**The task:**
Repeat the records below exactly as they appear, leaving out any pictures.

*** Information given Section Begins ***

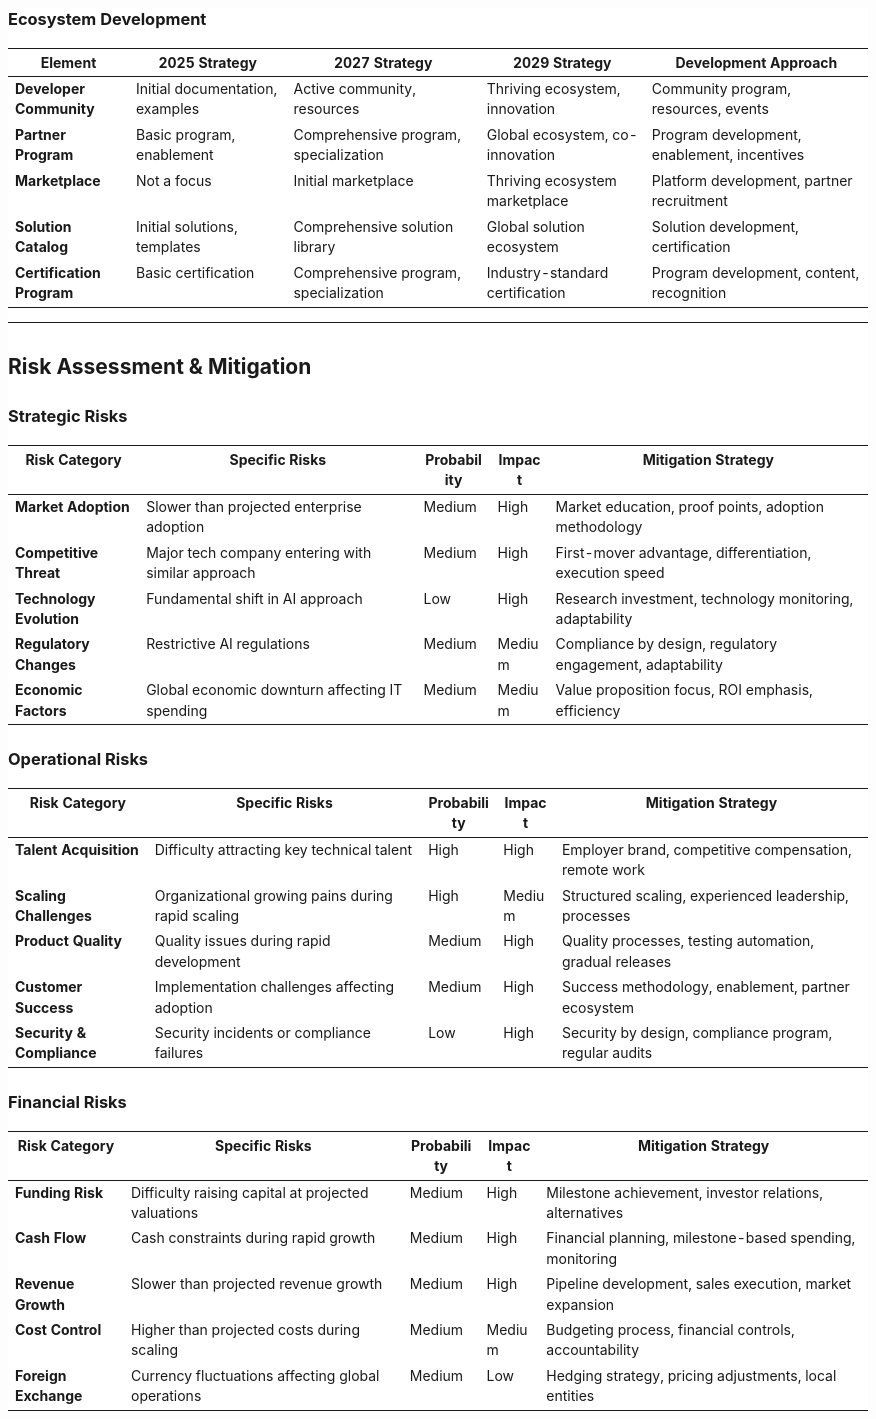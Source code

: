 ### Ecosystem Development

| Element | 2025 Strategy | 2027 Strategy | 2029 Strategy | Development Approach |
|---------|--------------|--------------|--------------|---------------------|
| **Developer Community** | Initial documentation, examples | Active community, resources | Thriving ecosystem, innovation | Community program, resources, events |
| **Partner Program** | Basic program, enablement | Comprehensive program, specialization | Global ecosystem, co-innovation | Program development, enablement, incentives |
| **Marketplace** | Not a focus | Initial marketplace | Thriving ecosystem marketplace | Platform development, partner recruitment |
| **Solution Catalog** | Initial solutions, templates | Comprehensive solution library | Global solution ecosystem | Solution development, certification |
| **Certification Program** | Basic certification | Comprehensive program, specialization | Industry-standard certification | Program development, content, recognition |

---

## Risk Assessment & Mitigation

### Strategic Risks

| Risk Category | Specific Risks | Probability | Impact | Mitigation Strategy |
|--------------|----------------|------------|--------|---------------------|
| **Market Adoption** | Slower than projected enterprise adoption | Medium | High | Market education, proof points, adoption methodology |
| **Competitive Threat** | Major tech company entering with similar approach | Medium | High | First-mover advantage, differentiation, execution speed |
| **Technology Evolution** | Fundamental shift in AI approach | Low | High | Research investment, technology monitoring, adaptability |
| **Regulatory Changes** | Restrictive AI regulations | Medium | Medium | Compliance by design, regulatory engagement, adaptability |
| **Economic Factors** | Global economic downturn affecting IT spending | Medium | Medium | Value proposition focus, ROI emphasis, efficiency |

### Operational Risks

| Risk Category | Specific Risks | Probability | Impact | Mitigation Strategy |
|--------------|----------------|------------|--------|---------------------|
| **Talent Acquisition** | Difficulty attracting key technical talent | High | High | Employer brand, competitive compensation, remote work |
| **Scaling Challenges** | Organizational growing pains during rapid scaling | High | Medium | Structured scaling, experienced leadership, processes |
| **Product Quality** | Quality issues during rapid development | Medium | High | Quality processes, testing automation, gradual releases |
| **Customer Success** | Implementation challenges affecting adoption | Medium | High | Success methodology, enablement, partner ecosystem |
| **Security & Compliance** | Security incidents or compliance failures | Low | High | Security by design, compliance program, regular audits |

### Financial Risks

| Risk Category | Specific Risks | Probability | Impact | Mitigation Strategy |
|--------------|----------------|------------|--------|---------------------|
| **Funding Risk** | Difficulty raising capital at projected valuations | Medium | High | Milestone achievement, investor relations, alternatives |
| **Cash Flow** | Cash constraints during rapid growth | Medium | High | Financial planning, milestone-based spending, monitoring |
| **Revenue Growth** | Slower than projected revenue growth | Medium | High | Pipeline development, sales execution, market expansion |
| **Cost Control** | Higher than projected costs during scaling | Medium | Medium | Budgeting process, financial controls, accountability |
| **Foreign Exchange** | Currency fluctuations affecting global operations | Medium | Low | Hedging strategy, pricing adjustments, local entities |

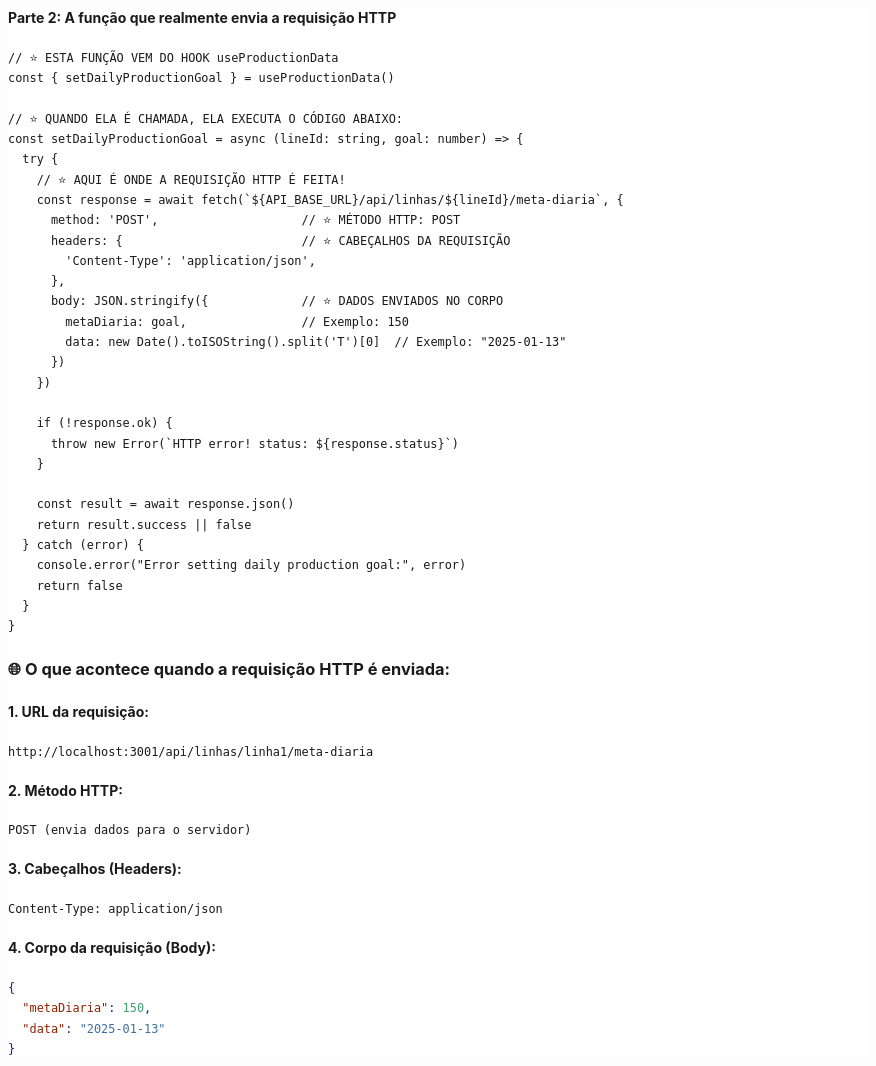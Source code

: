 #### **Parte 2: A função que realmente envia a requisição HTTP**
```tsx
// ⭐ ESTA FUNÇÃO VEM DO HOOK useProductionData
const { setDailyProductionGoal } = useProductionData()

// ⭐ QUANDO ELA É CHAMADA, ELA EXECUTA O CÓDIGO ABAIXO:
const setDailyProductionGoal = async (lineId: string, goal: number) => {
  try {
    // ⭐ AQUI É ONDE A REQUISIÇÃO HTTP É FEITA!
    const response = await fetch(`${API_BASE_URL}/api/linhas/${lineId}/meta-diaria`, {
      method: 'POST',                    // ⭐ MÉTODO HTTP: POST
      headers: {                         // ⭐ CABEÇALHOS DA REQUISIÇÃO
        'Content-Type': 'application/json',
      },
      body: JSON.stringify({             // ⭐ DADOS ENVIADOS NO CORPO
        metaDiaria: goal,                // Exemplo: 150
        data: new Date().toISOString().split('T')[0]  // Exemplo: "2025-01-13"
      })
    })

    if (!response.ok) {
      throw new Error(`HTTP error! status: ${response.status}`)
    }

    const result = await response.json()
    return result.success || false
  } catch (error) {
    console.error("Error setting daily production goal:", error)
    return false
  }
}
```

### **🌐 O que acontece quando a requisição HTTP é enviada:**

#### **1. URL da requisição:**
```
http://localhost:3001/api/linhas/linha1/meta-diaria
```

#### **2. Método HTTP:**
```
POST (envia dados para o servidor)
```

#### **3. Cabeçalhos (Headers):**
```
Content-Type: application/json
```

#### **4. Corpo da requisição (Body):**
```json
{
  "metaDiaria": 150,
  "data": "2025-01-13"
}
```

*** Information given Section Ends ***

**Answer for this exercise:**
Source code

: ### Ecosystem Development

| Element | 2025 Strategy | 2027 Strategy | 2029 Strategy | Development Approach |
|---------|--------------|--------------|--------------|---------------------|
| **Developer Community** | Initial documentation, examples | Active community, resources | Thriving ecosystem, innovation | Community program, resources, events |
| **Partner Program** | Basic program, enablement | Comprehensive program, specialization | Global ecosystem, co-innovation | Program development, enablement, incentives |
| **Marketplace** | Not a focus | Initial marketplace | Thriving ecosystem marketplace | Platform development, partner recruitment |
| **Solution Catalog** | Initial solutions, templates | Comprehensive solution library | Global solution ecosystem | Solution development, certification |
| **Certification Program** | Basic certification | Comprehensive program, specialization | Industry-standard certification | Program development, content, recognition |

---

## Risk Assessment & Mitigation

### Strategic Risks

| Risk Category | Specific Risks | Probability | Impact | Mitigation Strategy |
|--------------|----------------|------------|--------|---------------------|
| **Market Adoption** | Slower than projected enterprise adoption | Medium | High | Market education, proof points, adoption methodology |
| **Competitive Threat** | Major tech company entering with similar approach | Medium | High | First-mover advantage, differentiation, execution speed |
| **Technology Evolution** | Fundamental shift in AI approach | Low | High | Research investment, technology monitoring, adaptability |
| **Regulatory Changes** | Restrictive AI regulations | Medium | Medium | Compliance by design, regulatory engagement, adaptability |
| **Economic Factors** | Global economic downturn affecting IT spending | Medium | Medium | Value proposition focus, ROI emphasis, efficiency |

### Operational Risks

| Risk Category | Specific Risks | Probability | Impact | Mitigation Strategy |
|--------------|----------------|------------|--------|---------------------|
| **Talent Acquisition** | Difficulty attracting key technical talent | High | High | Employer brand, competitive compensation, remote work |
| **Scaling Challenges** | Organizational growing pains during rapid scaling | High | Medium | Structured scaling, experienced leadership, processes |
| **Product Quality** | Quality issues during rapid development | Medium | High | Quality processes, testing automation, gradual releases |
| **Customer Success** | Implementation challenges affecting adoption | Medium | High | Success methodology, enablement, partner ecosystem |
| **Security & Compliance** | Security incidents or compliance failures | Low | High | Security by design, compliance program, regular audits |

### Financial Risks

| Risk Category | Specific Risks | Probability | Impact | Mitigation Strategy |
|--------------|----------------|------------|--------|---------------------|
| **Funding Risk** | Difficulty raising capital at projected valuations | Medium | High | Milestone achievement, investor relations, alternatives |
| **Cash Flow** | Cash constraints during rapid growth | Medium | High | Financial planning, milestone-based spending, monitoring |
| **Revenue Growth** | Slower than projected revenue growth | Medium | High | Pipeline development, sales execution, market expansion |
| **Cost Control** | Higher than projected costs during scaling | Medium | Medium | Budgeting process, financial controls, accountability |
| **Foreign Exchange** | Currency fluctuations affecting global operations | Medium | Low | Hedging strategy, pricing adjustments, local entities |

Source code

: #### **Parte 2: A função que realmente envia a requisição HTTP**
```tsx
// ⭐ ESTA FUNÇÃO VEM DO HOOK useProductionData
const { setDailyProductionGoal } = useProductionData()

// ⭐ QUANDO ELA É CHAMADA, ELA EXECUTA O CÓDIGO ABAIXO:
const setDailyProductionGoal = async (lineId: string, goal: number) => {
  try {
    // ⭐ AQUI É ONDE A REQUISIÇÃO HTTP É FEITA!
    const response = await fetch(`${API_BASE_URL}/api/linhas/${lineId}/meta-diaria`, {
      method: 'POST',                    // ⭐ MÉTODO HTTP: POST
      headers: {                         // ⭐ CABEÇALHOS DA REQUISIÇÃO
        'Content-Type': 'application/json',
      },
      body: JSON.stringify({             // ⭐ DADOS ENVIADOS NO CORPO
        metaDiaria: goal,                // Exemplo: 150
        data: new Date().toISOString().split('T')[0]  // Exemplo: "2025-01-13"
      })
    })

    if (!response.ok) {
      throw new Error(`HTTP error! status: ${response.status}`)
    }

    const result = await response.json()
    return result.success || false
  } catch (error) {
    console.error("Error setting daily production goal:", error)
    return false
  }
}
```

### **🌐 O que acontece quando a requisição HTTP é enviada:**

#### **1. URL da requisição:**
```
http://localhost:3001/api/linhas/linha1/meta-diaria
```

#### **2. Método HTTP:**
```
POST (envia dados para o servidor)
```

#### **3. Cabeçalhos (Headers):**
```
Content-Type: application/json
```

#### **4. Corpo da requisição (Body):**
```json
{
  "metaDiaria": 150,
  "data": "2025-01-13"
}
```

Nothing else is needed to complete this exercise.